Moreover, 21 percent of those surveyed admitted to medicating their kids with paracetamol, such as Panodil, before sending them to school.

The FOLA parents’ organisation is shocked by the findings.

“I think it is absolutely crazy. It simply cannot be that a child goes to school sick and plays with lots of other children. Then we are faced with the fact that they will infect the whole institution,” said FOLA chair Signe Nielsen.

Pill pushers
At the Børnehuset daycare institution in Silkeborg a meeting was called where parents were implored not to bring their sick children to school.

At Børnehuset there are fears that parents prefer to pack their kids off with a pill without informing teachers.

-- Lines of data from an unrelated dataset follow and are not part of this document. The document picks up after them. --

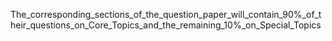 The_corresponding_sections_of_the_question_paper_will_contain_90%_of_their_questions_on_Core_Topics_and_the_remaining_10%_on_Special_Topics
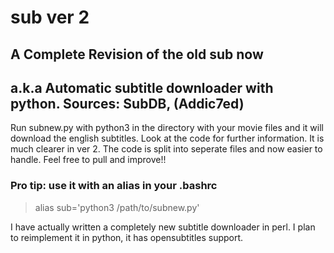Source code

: # sub ver 2
## A Complete Revision of the old sub now
## a.k.a Automatic subtitle downloader with python. Sources: SubDB, (Addic7ed)
Run subnew.py with python3 in the directory with your movie files and it will download the english subtitles. 
Look at the code for further information. It is much clearer in ver 2.
The code is split into seperate files and now easier to handle.
Feel free to pull and improve!!
### Pro tip: use it with an alias in your .bashrc
> alias sub='python3 /path/to/subnew.py'

I have actually written a completely new subtitle downloader in perl. I plan to
reimplement it in python, it has opensubtitles support.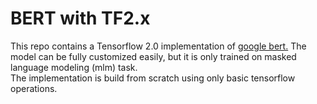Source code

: <h1>BERT with TF2.x</h1>
<p>This repo contains a Tensorflow 2.0 implementation of <a href="https://arxiv.org/abs/1810.04805">google bert.</a>
The model can be fully customized easily, but it is only trained on masked language modeling (mlm) task.<br>
The implementation is build from scratch using only basic tensorflow operations.</p>
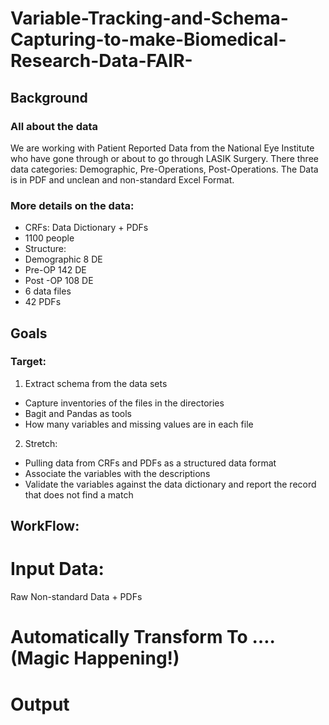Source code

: # Variable-Tracking-and-Schema-Capturing-to-make-Biomedical-Research-Data-FAIR-

## Background
### All about the data
We are working with Patient Reported Data from the National Eye Institute who have gone through or about to go through LASIK Surgery. There three data categories: Demographic, Pre-Operations, Post-Operations. The Data is in PDF and unclean and non-standard Excel Format.

### More details on the data:
* CRFs: Data Dictionary + PDFs
* 1100 people
* Structure: 
* Demographic 8 DE
* Pre-OP 142 DE
* Post -OP 108 DE
* 6 data files
* 42 PDFs

## Goals
### Target: 
1. Extract schema from the data sets
* Capture inventories of the files in the directories
* Bagit and Pandas as tools
* How many variables and missing values are in each file
2. Stretch: 
* Pulling data from CRFs and PDFs as a structured data format 
* Associate the variables with the descriptions 
* Validate the variables against the data dictionary and report the record that does not find a match

## WorkFlow: 
# Input Data: 
Raw Non-standard Data + PDFs

# Automatically Transform To …. (Magic Happening!)

# Output



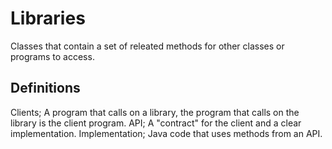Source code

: # Libraries

Classes that contain a set of releated methods for other classes or programs to access. 

## Definitions
Clients; A program that calls on a library, the program that calls on the library is the client program. 
API; A "contract" for the client and a clear implementation. 
Implementation; Java code that uses methods from an API.

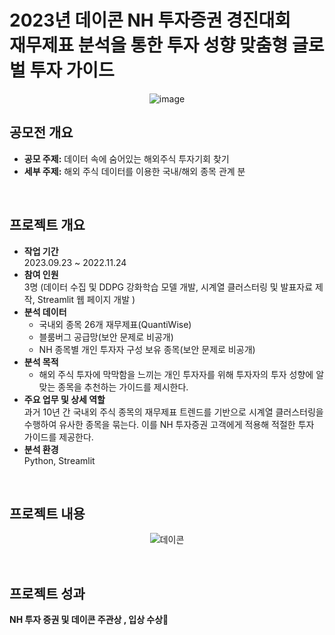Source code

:# 2023년 데이콘 NH 투자증권 경진대회 <br> 재무제표 분석을 통한 투자 성향 맞춤형 글로벌 투자 가이드

<div align="center">

![image](https://github.com/jayjinnie/Customized-Investment-Guideline/assets/65335952/3cb9d5ac-6e67-45cb-9d8f-ea7af06db209)
</div>

## 공모전 개요
* **공모 주제:** 데이터 속에 숨어있는 해외주식 투자기회 찾기
* **세부 주제:** 해외 주식 데이터를 이용한 국내/해외 종목 관계 분

<br>

## 프로젝트 개요
* **작업 기간**<br>
  2023.09.23 ~ 2022.11.24
* **참여 인원** <br>
  3명 (데이터 수집 및 DDPG 강화학습 모델 개발, 시계열 클러스터링 및 발표자료 제작, Streamlit 웹 페이지 개발 )
* **분석 데이터** <br>
  * 국내외 종목 26개 재무제표(QuantiWise)
  * 블룸버그 공급망(보안 문제로 비공개)
  * NH 종목별 개인 투자자 구성 보유 종목(보안 문제로 비공개)
* **분석 목적** <br>
  * 해외 주식 투자에 막막함을 느끼는 개인 투자자를 위해 투자자의 투자 성향에 알맞는 종목을 추천하는 가이드를 제시한다.
* **주요 업무 및 상세 역할** <br>
  과거 10년 간 국내외 주식 종목의 재무제표 트렌드를 기반으로 시계열 클러스터링을 수행하여 유사한 종목을 묶는다. 이를 NH 투자증권 고객에게 적용해 적절한 투자 가이드를 제공한다.
* **분석 환경** <br>
  Python, Streamlit

<br>

## 프로젝트 내용


<div align="center">
  
![데이콘](https://github.com/jayjinnie/Customized-Investment-Guideline/assets/65335952/27b0d831-a7bd-4f8c-b5af-b6ba9c776812)
</div>

<br>

## 프로젝트 성과
**NH 투자 증권 및 데이콘 주관상 , 입상 수상🎉**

“We occasionally have children who that they have had a pill for breakfast,” said headteacher Susanne Bødker. “You might think that it is a Panodil more than a vitamin pill, if it is a child who has just been sick, for example.”

Parents sick and tired
Parents, when confronted, often cite pressure at work as a reason for not being able to stay at home with their children.

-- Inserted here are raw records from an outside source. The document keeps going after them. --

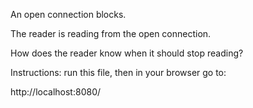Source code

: An open connection blocks.

The reader is reading from the open connection.

How does the reader know when it should stop reading?

Instructions: run this file, then in your browser go to:

http://localhost:8080/
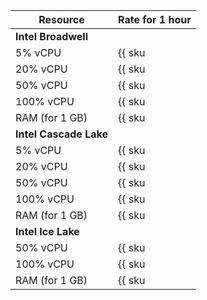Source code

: | Resource       | Rate for 1 hour                                         |
|----------------|---------------------------------------------------------|
| **Intel Broadwell**                                                      |
| 5% vCPU        | {{ sku|USD|mdb.cluster.clickhouse.v1.cpu.c5|string }}   |
| 20% vCPU       | {{ sku|USD|mdb.cluster.clickhouse.v1.cpu.c20|string }}  |
| 50% vCPU       | {{ sku|USD|mdb.cluster.clickhouse.v1.cpu.c50|string }}  |
| 100% vCPU      | {{ sku|USD|mdb.cluster.clickhouse.v1.cpu.c100|string }} |
| RAM (for 1 GB) | {{ sku|USD|mdb.cluster.clickhouse.v1.ram|string }}      |
| **Intel Cascade Lake**                                                   |
| 5% vCPU        | {{ sku|USD|mdb.cluster.clickhouse.v2.cpu.c5|string }}   |
| 20% vCPU       | {{ sku|USD|mdb.cluster.clickhouse.v2.cpu.c20|string }}  |
| 50% vCPU       | {{ sku|USD|mdb.cluster.clickhouse.v2.cpu.c50|string }}  |
| 100% vCPU      | {{ sku|USD|mdb.cluster.clickhouse.v2.cpu.c100|string }} |
| RAM (for 1 GB) | {{ sku|USD|mdb.cluster.clickhouse.v2.ram|string }}      |
| **Intel Ice Lake**                                                       |
| 50% vCPU       | {{ sku|USD|mdb.cluster.clickhouse.v3.cpu.c50|string }}  |
| 100% vCPU      | {{ sku|USD|mdb.cluster.clickhouse.v3.cpu.c100|string }} |
| RAM (for 1 GB) | {{ sku|USD|mdb.cluster.clickhouse.v3.ram|string }}      |


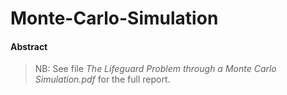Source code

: # Monte-Carlo-Simulation

#### Abstract


> NB: See file *The Lifeguard Problem through a Monte Carlo Simulation.pdf* for the full report.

Many declare that they simply cannot take another day off, as they are afraid of being fired.

Allan Randrup Thomsen, a professor of virology at KU, has heavily criticised the parents’ actions, describing the current situation as a “vicious circle”.

“It promotes the spread of viruses, and it adds momentum to a cycle where parents are pressured by high levels of sick-leave. If they then choose to send the children to daycare while they are still recovering, they keep the epidemic going in daycares, and this in turn puts a greater burden on the parents.”